Guren (紅蓮) is a Japanese word meaning "crimson-colored lotus" commonly encountered in the West when used in an artistic connotation. In Japan, Guren (紅蓮) is "crimson-colored (紅) lotus flower (蓮の花)". It is compared to the color of a flame of a burning fire. In Buddhist terminology, Guren is also an abbreviation for Guren Jigoku (紅蓮地獄), which is the seventh of The Eight Cold Hells. Those who fell here after death, it is said that the skin is torn due to severe cold, and the blood looks like a crimson-colored lotus flower. The 10th century  may have had a water jar of Guren in its right hand.

Derivation 

 Guren no idohori (紅蓮の井戸掘り): to dig well in Guren Jigoku (紅蓮地獄). This phrase means too much pain, distress, or example of suffering caused by the severe cold.

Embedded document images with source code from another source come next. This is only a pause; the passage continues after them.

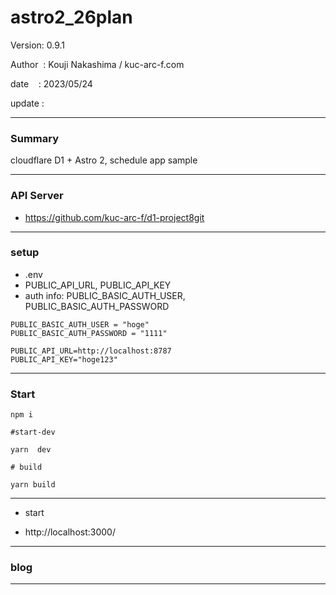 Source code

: ﻿# astro2_26plan

 Version: 0.9.1

 Author  : Kouji Nakashima / kuc-arc-f.com

 date    : 2023/05/24

 update  :

***
### Summary

cloudflare D1 + Astro 2, schedule app sample

***
### API Server

* https://github.com/kuc-arc-f/d1-project8git

***
### setup
* .env
* PUBLIC_API_URL, PUBLIC_API_KEY
* auth info: PUBLIC_BASIC_AUTH_USER, PUBLIC_BASIC_AUTH_PASSWORD

```
PUBLIC_BASIC_AUTH_USER = "hoge"
PUBLIC_BASIC_AUTH_PASSWORD = "1111"

PUBLIC_API_URL=http://localhost:8787
PUBLIC_API_KEY="hoge123"
```

***
### Start

```
npm i

#start-dev

yarn  dev

# build

yarn build
```

***
* start

* http://localhost:3000/

***
### blog

***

 Guren no yumiya  (紅蓮の弓矢, English: crimson-colored bow and arrow): This phrase is not accurate Japanese, precisely, there is no Japanese dictionary that explains this word. But from the meaning of Guren or Guren Jigoku, it seems that this phrase simply means 'bow and arrow with blood of shooter'. In other word, this word is creating an intention to counterattack despite any suffering or sacrifice.
 Guren no ～ ：This means 『～　of Guren 』 or 『Guren's～』. This phrase is used in many fields in Japan's subculture, lyrics, game, team name of Bōsōzoku (暴走族), anime, etc. But in formal occasions, the usage of this phrase is almost none.